**SUPPLIED RECORDS**.
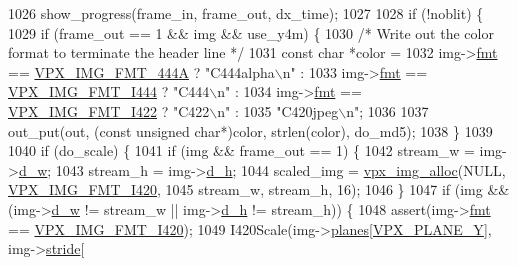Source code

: \begin{DoxyCodeInclude}
{{{{{{{{{{{{{{{{{{{{{{{{{{{{{{{{{{{{{{{{1026       show\_progress(frame\_in, frame\_out, dx\_time);
1027 
1028     \textcolor{keywordflow}{if} (!noblit) \{
1029       \textcolor{keywordflow}{if} (frame\_out == 1 && img && use\_y4m) \{
1030         \textcolor{comment}{/* Write out the color format to terminate the header line */}
1031         \textcolor{keyword}{const} \textcolor{keywordtype}{char} *color =
1032             img->\hyperlink{structvpx__image_a1d734f8afa9200a21c2d9f6bcf8c04d8}{fmt} == \hyperlink{vpx__image_8h_a7a30a7bff7400fb83ad45fede5077193a945b48eb8ded59cfa6e544b5888da76c}{VPX\_IMG\_FMT\_444A} ? \textcolor{stringliteral}{"C444alpha\(\backslash\)n"} :
1033             img->\hyperlink{structvpx__image_a1d734f8afa9200a21c2d9f6bcf8c04d8}{fmt} == \hyperlink{vpx__image_8h_a7a30a7bff7400fb83ad45fede5077193aaeaaafc8f14c88e1a63ff9da398c9f99}{VPX\_IMG\_FMT\_I444} ? \textcolor{stringliteral}{"C444\(\backslash\)n"} :
1034             img->\hyperlink{structvpx__image_a1d734f8afa9200a21c2d9f6bcf8c04d8}{fmt} == \hyperlink{vpx__image_8h_a7a30a7bff7400fb83ad45fede5077193aff252f61fc80e0c71924beac4615e812}{VPX\_IMG\_FMT\_I422} ? \textcolor{stringliteral}{"C422\(\backslash\)n"} :
1035             \textcolor{stringliteral}{"C420jpeg\(\backslash\)n"};
1036 
1037         out\_put(out, (\textcolor{keyword}{const} \textcolor{keywordtype}{unsigned} \textcolor{keywordtype}{char}*)color, strlen(color), do\_md5);
1038       \}
1039 
1040       \textcolor{keywordflow}{if} (do\_scale) \{
1041         \textcolor{keywordflow}{if} (img && frame\_out == 1) \{
1042           stream\_w = img->\hyperlink{structvpx__image_a806bf23143bf00a0b3fdbd6ba030c483}{d\_w};
1043           stream\_h = img->\hyperlink{structvpx__image_a31bc5f045d4f3c2b6bb0f57bb53078e7}{d\_h};
1044           scaled\_img = \hyperlink{vpx__image_8h_ab80398f28ca880368a922fa979eb66c1}{vpx\_img\_alloc}(NULL, \hyperlink{vpx__image_8h_a7a30a7bff7400fb83ad45fede5077193af17ce49c9a6efd7c8c8ea8928d4ce26c}{VPX\_IMG\_FMT\_I420},
1045                                      stream\_w, stream\_h, 16);
1046         \}
1047         \textcolor{keywordflow}{if} (img && (img->\hyperlink{structvpx__image_a806bf23143bf00a0b3fdbd6ba030c483}{d\_w} != stream\_w || img->\hyperlink{structvpx__image_a31bc5f045d4f3c2b6bb0f57bb53078e7}{d\_h} != stream\_h)) \{
1048           assert(img->\hyperlink{structvpx__image_a1d734f8afa9200a21c2d9f6bcf8c04d8}{fmt} == \hyperlink{vpx__image_8h_a7a30a7bff7400fb83ad45fede5077193af17ce49c9a6efd7c8c8ea8928d4ce26c}{VPX\_IMG\_FMT\_I420});
1049           I420Scale(img->\hyperlink{structvpx__image_ab6258308ba7a5f4a113348120e20e2ce}{planes}[\hyperlink{vpx__image_8h_a08171c4636c655e1ab0b76e06219f9e2}{VPX\_PLANE\_Y}], img->\hyperlink{structvpx__image_ac9c7b83e3eea44cb680956f90dc789cf}{stride}[
}}}}}}}}}}}}}}}}}}}}}}}}}}}}}}}}}}}}}}}}
\end{DoxyCodeInclude}
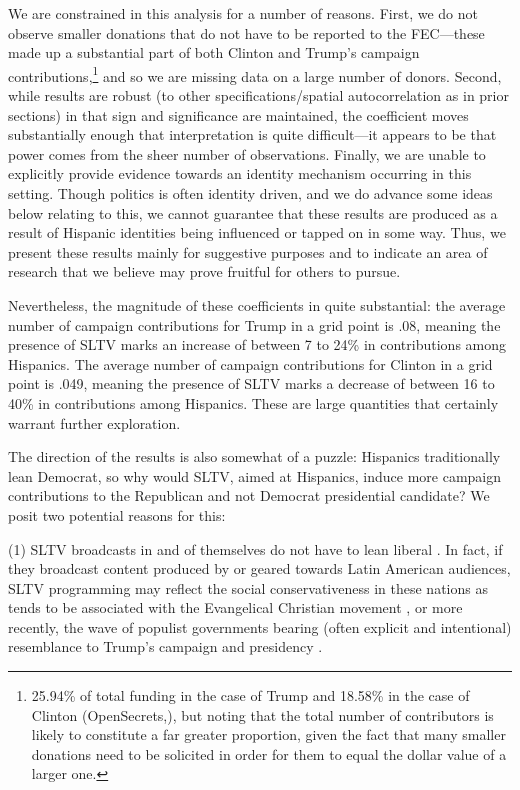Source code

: \documentclass[11pt]{article}
\begin{document}
We are constrained in this analysis for a number of reasons. First, we do not observe smaller donations that do not have to be reported to the FEC---these made up a substantial part of both Clinton and Trump's campaign contributions,\footnote{ 25.94\% of total funding in the case of Trump and 18.58\% in the case of Clinton (OpenSecrets,\cite{noauthor_2016_2017}), but noting that the total number of contributors is likely to constitute a far greater proportion, given the fact that many smaller donations need to be solicited in order for them to equal the dollar value of a larger one.} and so we are missing data on a large number of donors. Second, while results are robust (to other specifications/spatial autocorrelation as in prior sections) in that sign and significance are maintained, the coefficient moves substantially enough that interpretation is quite difficult---it appears to be that power comes from the sheer number of observations. Finally, we are unable to explicitly provide evidence towards an identity mechanism occurring in this setting. Though politics is often identity driven, and we do advance some ideas below relating to this, we cannot guarantee that these results are produced as a result of Hispanic identities being influenced or tapped on in some way. Thus, we present these results mainly for suggestive purposes and to indicate an area of research that we believe may prove fruitful for others to pursue. 

Nevertheless, the magnitude of these coefficients in quite substantial: the average number of campaign contributions for Trump in a grid point is .08, meaning the presence of SLTV marks an increase of between 7 to 24\% in contributions among Hispanics. The average number of campaign contributions for Clinton in a grid point is .049, meaning the presence of SLTV marks a decrease of between 16 to 40\% in contributions among Hispanics. These are large quantities that certainly warrant further exploration.

The direction of the results is also somewhat of a puzzle: Hispanics traditionally lean Democrat, so why would SLTV, aimed at Hispanics, induce more campaign contributions to the Republican and not Democrat presidential candidate? We posit two potential reasons for this: 

(1) SLTV broadcasts in and of themselves do not have to lean liberal \citep{vega_mundofox_2012}. In fact, if they broadcast content produced by or geared towards Latin American audiences, SLTV programming may reflect the social conservativeness in these nations as tends to be associated with the Evangelical Christian movement \citep{lissardy_fuerza_2018}, or more recently, the wave of populist governments bearing (often explicit and intentional) resemblance to Trump's campaign and presidency \citep{ospina-valencia_is_2018}. 
\end{document}
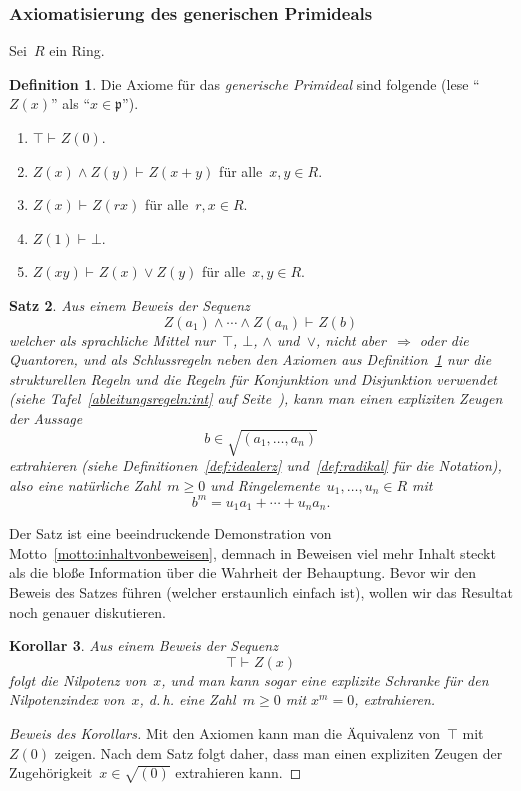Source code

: \documentclass[a4paper,ngerman,12pt]{scrartcl}
\theoremstyle{definition}
\newtheorem{defn}{Definition}[section]
\theoremstyle{plain}
\newtheorem{kor}[defn]{Korollar}
\newtheorem{satz}[defn]{Satz}
\theoremstyle{remark}
\newcommand{\pp}{\mathfrak{p}}
\newcommand{\seq}[1]{\mathrel{\vdash\!\!\!_{#1}}}
\renewcommand{\_}{\mathpunct{.}\,}
\newcommand{\?}{\,{:}\,}
\begin{document}
\subsubsection*{Axiomatisierung des generischen Primideals}

Sei~$R$ ein Ring.

\begin{defn}\label{defn:genprime}Die Axiome für das \emph{generische Primideal}
sind folgende (lese "`$Z(x)$"' als "`$x \in \pp$"').
\begin{enumerate}
\item[1.] $\top \seq{} Z(0).$
\item[2.] $Z(x) \wedge Z(y) \seq{} Z(x+y)$ für alle~$x,y \in R$.
\item[3.] $Z(x) \seq{} Z(rx)$ für alle~$r,x \in R$.
\item[4.] $Z(1) \seq{} \bot.$
\item[5.] $Z(xy) \seq{} Z(x) \vee Z(y)$ für alle~$x,y \in R$.
\end{enumerate}
\end{defn}

\begin{satz}\label{satz:genprime}Aus einem Beweis der Sequenz
\[ Z(a_1) \wedge \cdots \wedge Z(a_n) \seq{} Z(b) \]
welcher als sprachliche Mittel nur~$\top$, $\bot$, $\wedge$ und~$\vee$, nicht
aber~$\Rightarrow$ oder die Quantoren, und als Schlussregeln neben den Axiomen
aus Definition~\ref{defn:genprime} nur die
strukturellen Regeln und die Regeln für Konjunktion und Disjunktion verwendet (siehe
Tafel~\ref{ableitungsregeln:int} auf Seite~\pageref{ableitungsregeln:int}), kann man einen expliziten Zeugen der Aussage
\[ b \in \sqrt{(a_1,\ldots,a_n)} \]
extrahieren (siehe Definitionen~\ref{def:idealerz} und~\ref{def:radikal} für
die Notation), also eine natürliche Zahl~$m \geq 0$ und
Ringelemente~$u_1,\ldots,u_n \in R$ mit
\[ b^m = u_1 a_1 + \cdots + u_n a_n. \]
\end{satz}

Der Satz ist eine beeindruckende
Demonstration von Motto~\ref{motto:inhaltvonbeweisen}, demnach in
Beweisen viel mehr Inhalt steckt als die bloße Information
über die Wahrheit der Behauptung. Bevor wir den Beweis des Satzes führen (welcher
erstaunlich einfach ist), wollen wir das Resultat noch genauer
diskutieren.

\begin{kor}Aus einem Beweis der Sequenz
\[ \top \seq{} Z(x) \]
folgt die Nilpotenz von~$x$, und man kann sogar eine explizite Schranke
für den Nilpotenzindex von~$x$, d.\,h. eine Zahl~$m \geq 0$ mit $x^m = 0$,
extrahieren.
\end{kor}
\begin{proof}[Beweis des Korollars] Mit den Axiomen kann man die Äquivalenz
von~$\top$ mit~$Z(0)$ zeigen. Nach dem Satz folgt daher, dass man einen
expliziten Zeugen der Zugehörigkeit~$x \in \sqrt{(0)}$ extrahieren
kann.\end{proof}
\end{document}

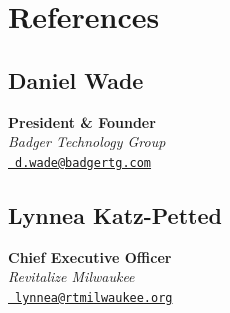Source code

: \documentclass[10pt]{article}
\begin{document}
\section*{References}
\begin{multicols}{2}
    \raggedcolumns

    \subsection*{Daniel Wade}
    \textbf{President \& Founder} \\
    \textit{Badger Technology Group} \\
    \href{mailto:d.wade@badgertg.com}{\faEnvelope\ \texttt{d.wade@badgertg.com}}

    \subsection*{Lynnea Katz-Petted}
    \textbf{Chief Executive Officer} \\
    \textit{Revitalize Milwaukee} \\
    \href{mailto:lynnea@rtmilwaukee.org}{\faEnvelope\ \texttt{lynnea@rtmilwaukee.org}}
\end{multicols}
\end{document}
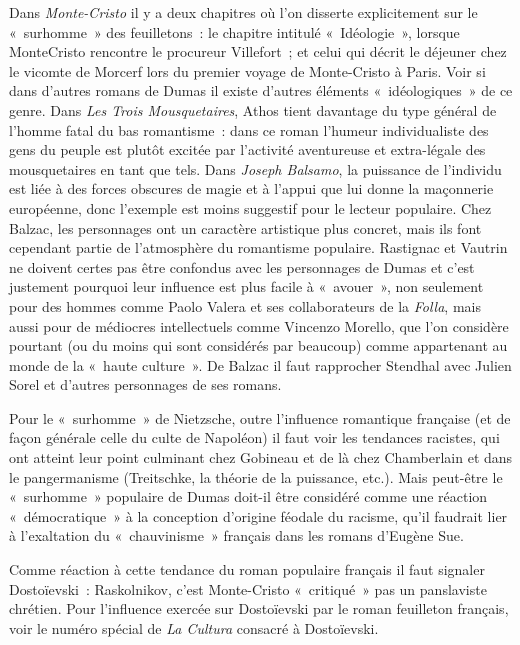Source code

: \documentclass[french,twoside]{book} %
\begin{document}
Dans \emph{Monte-Cristo} il y a deux chapitres où l’on disserte explicitement sur le « surhomme » des feuilletons : le chapitre intitulé « Idéologie », lorsque MonteCristo rencontre le procureur Villefort ; et celui qui décrit le déjeuner chez le vicomte de Morcerf lors du premier voyage de Monte-Cristo à Paris. Voir si dans d’autres romans de Dumas il existe d’autres éléments « idéologiques » de ce genre. Dans \emph{Les Trois Mousquetaires}, Athos tient davantage du type général de l’homme fatal du bas romantisme : dans ce roman l’humeur individualiste des gens du peuple est plutôt excitée par l’activité aventureuse et extra-légale des mousquetaires en tant que tels. Dans \emph{Joseph Balsamo}, la puissance de l’individu est liée à des forces obscures de magie et à l’appui que lui donne la maçonnerie européenne, donc l’exemple est moins suggestif pour le lecteur populaire. Chez Balzac, les personnages ont un caractère artistique plus concret, mais ils font cependant partie de l’atmosphère du romantisme populaire. Rastignac et Vautrin ne doivent certes pas être confondus avec les personnages de Dumas et c’est justement pourquoi leur influence est plus facile à « avouer », non seulement pour des hommes comme Paolo Valera et ses collaborateurs de la \emph{Folla}, mais aussi pour de médiocres intellectuels comme Vincenzo Morello, que l’on considère pourtant (ou du moins qui sont considérés par beaucoup) comme appartenant au monde de la « haute culture ». De Balzac il faut rapprocher Stendhal avec Julien Sorel et d’autres personnages de ses romans.\par
Pour le « surhomme » de Nietzsche, outre l’influence romantique française (et de façon générale celle du culte de Napoléon) il faut voir les tendances racistes, qui ont atteint leur point culminant chez Gobineau et de là chez Chamberlain et dans le pangermanisme (Treitschke, la théorie de la puissance, etc.). Mais peut-être le « surhomme » populaire de Dumas doit-il être considéré comme une réaction « démocratique » à la conception d’origine féodale du racisme, qu’il faudrait lier à l’exaltation du « chauvinisme » français dans les romans d’Eugène Sue.\par
Comme réaction à cette tendance du roman populaire français il faut signaler Dostoïevski : Raskolnikov, c’est Monte-Cristo « critiqué » pas un panslaviste chrétien. Pour l’influence exercée sur Dostoïevski par le roman feuilleton français, voir le numéro spécial de \emph{La Cultura} consacré à Dostoïevski.\par
\end{document}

**AIM OF THE TASK**.
Copy the entries above exactly, but only from the line holding "Der Satz ist eine beeindruckende" through the line holding "diskutieren.", both included.

**RESPONSE**.
Der Satz ist eine beeindruckende
Demonstration von Motto~\ref{motto:inhaltvonbeweisen}, demnach in
Beweisen viel mehr Inhalt steckt als die bloße Information
über die Wahrheit der Behauptung. Bevor wir den Beweis des Satzes führen (welcher
erstaunlich einfach ist), wollen wir das Resultat noch genauer
diskutieren.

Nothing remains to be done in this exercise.